Investigation: 15 minutes

• Provide a jump rope to each group of students. Allow students time to jump rope while thinking about the forces acting on their bodies while jumping rope and how they would describe those forces.
• Once students have had time to play and jump rope, have them write a description of the forces acting on their bodies while jumping rope along with any questions that they have. Students should include the vocabulary words in their writing even if they don’t use them correctly. Encourage students to be creative in their writing. Learning about force with Playground Physics is intended to be fun!

Discussion: 15 minutes

• Allow students to share their ideas about the forces acting on their bodies while jumping rope and how they described it with the class.
• Write the words “Parking Lot” on a large piece of chart paper and post it at the front of the room. This is a place the students can post questions about their investigations and their wonderings in physics as the class moves through the lessons. Give each group of students a post-it note and have them write one of the questions they had about forces while jumping rope on the post-it. End the lesson by having each group share their question and place it in the “Parking Lot.” As students answer their questions that are in the “Parking Lot,” the questions can be removed.
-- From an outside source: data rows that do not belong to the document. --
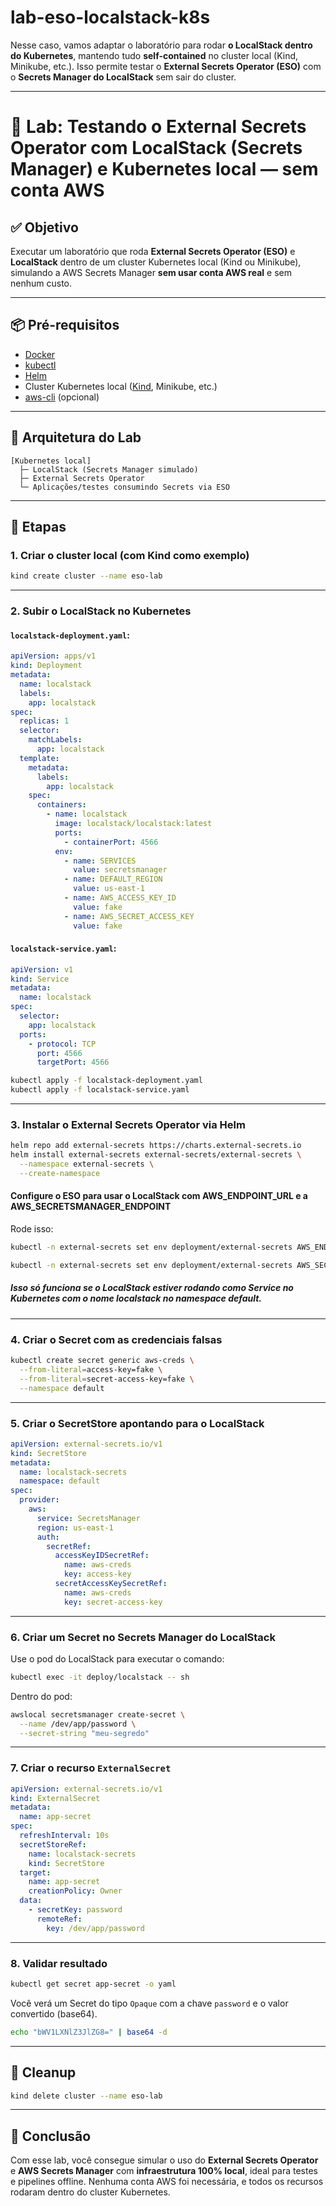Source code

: # lab-eso-localstack-k8s

Nesse caso, vamos adaptar o laboratório para rodar **o LocalStack dentro do Kubernetes**, mantendo tudo **self-contained** no cluster local (Kind, Minikube, etc.). Isso permite testar o **External Secrets Operator (ESO)** com o **Secrets Manager do LocalStack** sem sair do cluster.

---

# 🧪 Lab: Testando o External Secrets Operator com LocalStack (Secrets Manager) e Kubernetes local — sem conta AWS

## ✅ Objetivo

Executar um laboratório que roda **External Secrets Operator (ESO)** e **LocalStack** dentro de um cluster Kubernetes local (Kind ou Minikube), simulando a AWS Secrets Manager **sem usar conta AWS real** e sem nenhum custo.

---

## 📦 Pré-requisitos

* [Docker](https://docs.docker.com/engine/install/)
* [kubectl](https://kubernetes.io/docs/tasks/tools/)
* [Helm](https://helm.sh/docs/intro/install/)
* Cluster Kubernetes local ([Kind](https://docs.aws.amazon.com/cli/latest/userguide/getting-started-install.html), Minikube, etc.)
* [aws-cli](https://docs.aws.amazon.com/cli/latest/userguide/getting-started-install.html) (opcional)

---

## 🧱 Arquitetura do Lab

```text
[Kubernetes local]
  ├─ LocalStack (Secrets Manager simulado)
  ├─ External Secrets Operator
  └─ Aplicações/testes consumindo Secrets via ESO
```

---

## 🔧 Etapas

### 1. Criar o cluster local (com Kind como exemplo)

```bash
kind create cluster --name eso-lab
```

---

### 2. Subir o LocalStack no Kubernetes

#### `localstack-deployment.yaml`:

```yaml
apiVersion: apps/v1
kind: Deployment
metadata:
  name: localstack
  labels:
    app: localstack
spec:
  replicas: 1
  selector:
    matchLabels:
      app: localstack
  template:
    metadata:
      labels:
        app: localstack
    spec:
      containers:
        - name: localstack
          image: localstack/localstack:latest
          ports:
            - containerPort: 4566
          env:
            - name: SERVICES
              value: secretsmanager
            - name: DEFAULT_REGION
              value: us-east-1
            - name: AWS_ACCESS_KEY_ID
              value: fake
            - name: AWS_SECRET_ACCESS_KEY
              value: fake
```

#### `localstack-service.yaml`:

```yaml
apiVersion: v1
kind: Service
metadata:
  name: localstack
spec:
  selector:
    app: localstack
  ports:
    - protocol: TCP
      port: 4566
      targetPort: 4566
```

```bash
kubectl apply -f localstack-deployment.yaml
kubectl apply -f localstack-service.yaml
```

---

### 3. Instalar o External Secrets Operator via Helm

```bash
helm repo add external-secrets https://charts.external-secrets.io
helm install external-secrets external-secrets/external-secrets \
  --namespace external-secrets \
  --create-namespace
```


#### Configure o ESO para usar o LocalStack com AWS_ENDPOINT_URL e a AWS_SECRETSMANAGER_ENDPOINT

Rode isso:
```bash
kubectl -n external-secrets set env deployment/external-secrets AWS_ENDPOINT_URL=http://localstack.default.svc.cluster.local:4566
```
```bash
kubectl -n external-secrets set env deployment/external-secrets AWS_SECRETSMANAGER_ENDPOINT=http://localstack.default.svc.cluster.local:4566
```
##### Isso só funciona se o LocalStack estiver rodando como Service no Kubernetes com o nome localstack no namespace default.

---

### 4. Criar o Secret com as credenciais falsas

```bash
kubectl create secret generic aws-creds \
  --from-literal=access-key=fake \
  --from-literal=secret-access-key=fake \
  --namespace default
```

---

### 5. Criar o SecretStore apontando para o LocalStack

```yaml
apiVersion: external-secrets.io/v1
kind: SecretStore
metadata:
  name: localstack-secrets
  namespace: default
spec:
  provider:
    aws:
      service: SecretsManager
      region: us-east-1
      auth:
        secretRef:
          accessKeyIDSecretRef:
            name: aws-creds
            key: access-key
          secretAccessKeySecretRef:
            name: aws-creds
            key: secret-access-key
```

---

### 6. Criar um Secret no Secrets Manager do LocalStack

Use o pod do LocalStack para executar o comando:

```bash
kubectl exec -it deploy/localstack -- sh
```

Dentro do pod:

```bash
awslocal secretsmanager create-secret \
  --name /dev/app/password \
  --secret-string "meu-segredo"
```

---

### 7. Criar o recurso `ExternalSecret`

```yaml
apiVersion: external-secrets.io/v1
kind: ExternalSecret
metadata:
  name: app-secret
spec:
  refreshInterval: 10s
  secretStoreRef:
    name: localstack-secrets
    kind: SecretStore
  target:
    name: app-secret
    creationPolicy: Owner
  data:
    - secretKey: password
      remoteRef:
        key: /dev/app/password
```

---

### 8. Validar resultado

```bash
kubectl get secret app-secret -o yaml
```

Você verá um Secret do tipo `Opaque` com a chave `password` e o valor convertido (base64).

```bash
echo "bWV1LXNlZ3JlZG8=" | base64 -d
```

---

## 🧼 Cleanup

```bash
kind delete cluster --name eso-lab
```

---

## 📝 Conclusão

Com esse lab, você consegue simular o uso do **External Secrets Operator** e **AWS Secrets Manager** com **infraestrutura 100% local**, ideal para testes e pipelines offline. Nenhuma conta AWS foi necessária, e todos os recursos rodaram dentro do cluster Kubernetes.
As the class moves through the lessons and new questions arise, they can be posted in the “Parking Lot. “
• Teachers may want to collect and hold on to students’ worksheets, as they will revisit the writing they did in this lesson at the end of the unit.

### Worksheet Previews

Apps used
Duration: 40-60 mins
Prep: Easy
Tags: , ,

#### Big Idea

The purpose of this activity is to help students reflect on their lived experiences and prior ideas before diving into teaching physics concepts. The activity uses a common physical activity – jumping rope – to help students begin thinking about forces, pushes and pulls, and Newton’s Third Law of Motion.

The writing component of this lesson is designed as a formative assessment after covering the concepts of force, force pairs and Newton’s Third Law of Motion. Students should show an improvement in their description of these concepts at the end of the unit.

#### Learning Objectives

Students will be able to write a description of their observations of the forces after jumping rope.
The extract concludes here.